Pressed for time, constrained by his duties at Mount Vernon, Washington had dramatically scaled back his ambitions. The new plan: Ride up the valley of the Potomac, across the mountains, through forests so dark they had names like "the Shades of Death," to the frontier of the nation, and then keep going by canoe down the Ohio River for hundreds of miles, far beyond the outer reaches of what people of his society called civilization.
Washington loved the backcountry and had seen more of it than almost anyone of his generation. He'd slept many times under the stars. He'd spent years as a surveyor, tromping through remote valleys and across swollen rivers, learning the way of the woods, sharing the pipe with Indian chiefs, and imposing imaginary lines on the wilderness. He and Thomas Jefferson had corresponded at great length in recent months about the western country, but while Jefferson was content to remain at Monticello -- in his entire life he never traveled farther west than the Shenandoah Valley -- Washington always had the urge to see things directly, to rub that western soil between his thumb and fingers.
Washington also knew better than anyone how hard it was to get anywhere. The few roads that existed were muddy trenches choked with stumps. In the entire country there was not a single bridge over a major river. The Appalachian Mountains stood like walls between the East and the West. The country was spread out and disconnected to a potentially disastrous degree. Washington feared that the West -- the rapidly settling Ohio country -- would become a breakaway republic.

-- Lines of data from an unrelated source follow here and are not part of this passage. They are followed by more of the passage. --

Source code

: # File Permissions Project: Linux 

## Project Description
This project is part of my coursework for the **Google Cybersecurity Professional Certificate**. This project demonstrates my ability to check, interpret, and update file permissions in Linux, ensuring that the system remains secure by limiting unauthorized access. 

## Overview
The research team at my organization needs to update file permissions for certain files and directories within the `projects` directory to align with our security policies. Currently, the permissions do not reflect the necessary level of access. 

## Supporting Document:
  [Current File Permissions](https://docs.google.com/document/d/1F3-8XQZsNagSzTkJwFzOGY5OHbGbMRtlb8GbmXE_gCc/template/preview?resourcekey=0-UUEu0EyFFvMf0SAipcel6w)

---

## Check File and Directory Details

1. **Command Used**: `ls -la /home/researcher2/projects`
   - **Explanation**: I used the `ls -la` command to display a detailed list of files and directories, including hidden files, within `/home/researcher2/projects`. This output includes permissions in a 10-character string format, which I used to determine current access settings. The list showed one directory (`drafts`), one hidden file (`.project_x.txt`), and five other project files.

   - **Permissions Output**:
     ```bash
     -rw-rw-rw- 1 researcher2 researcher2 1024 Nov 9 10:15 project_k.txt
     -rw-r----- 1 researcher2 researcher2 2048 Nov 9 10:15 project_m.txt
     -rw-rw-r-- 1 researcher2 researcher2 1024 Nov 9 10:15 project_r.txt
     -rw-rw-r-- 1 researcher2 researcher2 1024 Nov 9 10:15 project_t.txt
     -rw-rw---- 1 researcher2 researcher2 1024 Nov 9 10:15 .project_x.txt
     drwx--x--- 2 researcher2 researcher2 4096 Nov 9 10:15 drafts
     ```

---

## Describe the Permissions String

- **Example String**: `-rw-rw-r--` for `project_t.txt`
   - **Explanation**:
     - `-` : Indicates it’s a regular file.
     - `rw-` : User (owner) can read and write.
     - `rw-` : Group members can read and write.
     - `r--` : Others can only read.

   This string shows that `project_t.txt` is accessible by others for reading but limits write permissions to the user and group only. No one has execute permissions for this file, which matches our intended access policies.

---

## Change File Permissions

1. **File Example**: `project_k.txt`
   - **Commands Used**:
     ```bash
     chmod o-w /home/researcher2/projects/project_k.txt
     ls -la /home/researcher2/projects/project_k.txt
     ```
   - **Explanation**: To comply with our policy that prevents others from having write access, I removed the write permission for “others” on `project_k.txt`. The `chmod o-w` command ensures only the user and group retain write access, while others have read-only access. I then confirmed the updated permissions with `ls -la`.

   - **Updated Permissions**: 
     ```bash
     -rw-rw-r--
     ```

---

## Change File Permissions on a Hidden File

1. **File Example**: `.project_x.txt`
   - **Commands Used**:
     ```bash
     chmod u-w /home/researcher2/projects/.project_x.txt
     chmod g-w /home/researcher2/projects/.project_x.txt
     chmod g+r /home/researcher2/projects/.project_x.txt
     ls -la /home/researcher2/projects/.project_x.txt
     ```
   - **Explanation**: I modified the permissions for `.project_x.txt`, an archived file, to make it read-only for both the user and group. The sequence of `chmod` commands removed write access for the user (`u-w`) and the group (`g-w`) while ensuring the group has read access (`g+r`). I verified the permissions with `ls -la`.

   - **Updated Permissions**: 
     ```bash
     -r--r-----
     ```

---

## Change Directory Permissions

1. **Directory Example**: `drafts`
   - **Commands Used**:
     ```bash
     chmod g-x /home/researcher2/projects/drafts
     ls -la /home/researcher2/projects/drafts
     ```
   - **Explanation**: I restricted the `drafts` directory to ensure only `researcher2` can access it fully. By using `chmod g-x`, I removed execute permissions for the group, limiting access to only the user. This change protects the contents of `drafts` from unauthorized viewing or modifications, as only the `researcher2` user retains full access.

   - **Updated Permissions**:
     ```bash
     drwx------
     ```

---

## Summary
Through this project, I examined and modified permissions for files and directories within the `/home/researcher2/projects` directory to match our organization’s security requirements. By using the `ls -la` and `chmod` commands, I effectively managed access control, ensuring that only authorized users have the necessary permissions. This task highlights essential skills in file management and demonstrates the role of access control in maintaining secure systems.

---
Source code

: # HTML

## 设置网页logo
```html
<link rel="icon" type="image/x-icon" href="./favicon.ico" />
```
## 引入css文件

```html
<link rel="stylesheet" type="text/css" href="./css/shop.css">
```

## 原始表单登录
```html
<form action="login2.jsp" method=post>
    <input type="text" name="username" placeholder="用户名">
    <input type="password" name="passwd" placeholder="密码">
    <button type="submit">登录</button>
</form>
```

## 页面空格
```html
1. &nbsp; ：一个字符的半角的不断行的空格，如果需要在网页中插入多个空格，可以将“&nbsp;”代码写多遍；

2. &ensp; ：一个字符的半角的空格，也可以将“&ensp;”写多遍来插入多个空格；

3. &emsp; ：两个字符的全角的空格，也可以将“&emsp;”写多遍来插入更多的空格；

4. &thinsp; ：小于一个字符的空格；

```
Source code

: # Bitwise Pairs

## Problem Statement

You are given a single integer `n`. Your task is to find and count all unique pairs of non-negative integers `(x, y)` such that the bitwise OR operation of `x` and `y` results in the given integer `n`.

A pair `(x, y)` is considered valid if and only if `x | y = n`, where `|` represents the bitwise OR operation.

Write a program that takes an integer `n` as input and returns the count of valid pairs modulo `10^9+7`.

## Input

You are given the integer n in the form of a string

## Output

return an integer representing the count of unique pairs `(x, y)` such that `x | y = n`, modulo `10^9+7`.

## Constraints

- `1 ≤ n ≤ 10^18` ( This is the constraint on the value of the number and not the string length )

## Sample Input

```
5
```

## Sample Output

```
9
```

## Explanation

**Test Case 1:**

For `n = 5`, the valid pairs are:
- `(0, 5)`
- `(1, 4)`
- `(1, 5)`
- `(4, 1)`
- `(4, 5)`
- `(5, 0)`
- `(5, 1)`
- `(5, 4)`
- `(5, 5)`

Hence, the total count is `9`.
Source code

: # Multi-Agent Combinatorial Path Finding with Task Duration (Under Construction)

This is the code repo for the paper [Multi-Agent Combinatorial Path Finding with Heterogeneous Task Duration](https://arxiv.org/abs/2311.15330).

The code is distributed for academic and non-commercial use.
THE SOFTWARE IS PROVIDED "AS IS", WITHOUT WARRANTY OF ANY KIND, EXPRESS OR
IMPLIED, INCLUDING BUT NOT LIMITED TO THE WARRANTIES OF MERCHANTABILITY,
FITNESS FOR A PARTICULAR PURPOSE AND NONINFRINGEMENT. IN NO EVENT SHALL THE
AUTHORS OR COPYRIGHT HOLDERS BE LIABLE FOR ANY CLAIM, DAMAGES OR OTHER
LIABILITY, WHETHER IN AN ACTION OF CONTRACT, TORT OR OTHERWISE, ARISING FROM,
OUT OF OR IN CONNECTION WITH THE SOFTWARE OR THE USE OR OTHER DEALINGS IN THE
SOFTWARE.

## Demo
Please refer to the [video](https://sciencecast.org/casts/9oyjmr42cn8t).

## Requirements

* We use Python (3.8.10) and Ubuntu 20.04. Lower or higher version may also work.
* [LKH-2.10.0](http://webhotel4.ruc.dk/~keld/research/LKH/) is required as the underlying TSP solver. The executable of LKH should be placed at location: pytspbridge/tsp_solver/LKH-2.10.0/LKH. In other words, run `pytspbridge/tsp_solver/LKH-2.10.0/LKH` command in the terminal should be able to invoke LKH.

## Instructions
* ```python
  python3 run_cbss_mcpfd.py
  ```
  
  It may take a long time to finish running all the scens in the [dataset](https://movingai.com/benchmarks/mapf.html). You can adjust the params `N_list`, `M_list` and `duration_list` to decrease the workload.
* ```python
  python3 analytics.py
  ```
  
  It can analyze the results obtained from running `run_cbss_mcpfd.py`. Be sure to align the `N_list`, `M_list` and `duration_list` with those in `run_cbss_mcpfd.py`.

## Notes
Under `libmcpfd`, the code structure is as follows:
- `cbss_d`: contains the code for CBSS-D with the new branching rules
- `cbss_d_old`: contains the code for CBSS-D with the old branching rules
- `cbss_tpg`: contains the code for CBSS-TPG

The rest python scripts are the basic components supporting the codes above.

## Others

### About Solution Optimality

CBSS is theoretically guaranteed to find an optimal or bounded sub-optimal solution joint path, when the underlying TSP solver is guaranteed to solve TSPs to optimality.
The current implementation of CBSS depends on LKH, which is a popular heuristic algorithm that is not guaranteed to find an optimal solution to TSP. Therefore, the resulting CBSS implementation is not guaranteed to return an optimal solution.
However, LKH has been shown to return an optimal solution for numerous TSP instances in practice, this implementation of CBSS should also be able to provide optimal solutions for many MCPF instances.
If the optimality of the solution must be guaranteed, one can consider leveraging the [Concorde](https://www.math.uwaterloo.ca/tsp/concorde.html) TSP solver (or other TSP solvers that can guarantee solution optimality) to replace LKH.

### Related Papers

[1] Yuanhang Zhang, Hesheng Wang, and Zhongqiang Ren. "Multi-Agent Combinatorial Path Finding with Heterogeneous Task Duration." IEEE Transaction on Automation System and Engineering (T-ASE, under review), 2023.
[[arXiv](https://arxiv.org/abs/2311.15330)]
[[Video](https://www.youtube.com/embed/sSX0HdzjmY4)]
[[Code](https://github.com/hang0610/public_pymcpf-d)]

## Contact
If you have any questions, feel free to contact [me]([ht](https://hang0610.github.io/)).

But he thought there was a solution: He could help create the Potomac Route to the West. The river could become the premier commercial artery for the young republic. It would bind the settlers in the Ohio country to the markets of the Atlantic Seaboard. But without improvements in the river and the creation of a good portage road over the mountains, the centrifugal forces of the Revolution might rip the country apart. There might even be a civil war -- West against East.
Most biographers have focused on Washington's full-time jobs (plantation owner, warrior, president). Yet sometimes we understand a person best when we see what he does in his spare time, when he is not forced by necessity to dash off into battle or settle a political dispute. Washington, given the chance, high-tailed it to the hinterlands. Less than a year after returning from the war, and declaring that he was forever retired to "my own vine and my own fig tree," Washington saddled up and headed west. Washington's detailed diary of his epic 1784 journey to the frontier -- and the annotations and insights provided over the years by historians and archivists of The Papers of George Washington -- is the primary basis of this account. Washington hadn't kept a diary for nearly three years, but when he set out on September 1, 1784, he began scribbling with gusto in his small leather-bound notebooks. He was accompanied on the trip by his nephew, old friend James Craik, Craik's son and several slaves who were unidentified in the diary.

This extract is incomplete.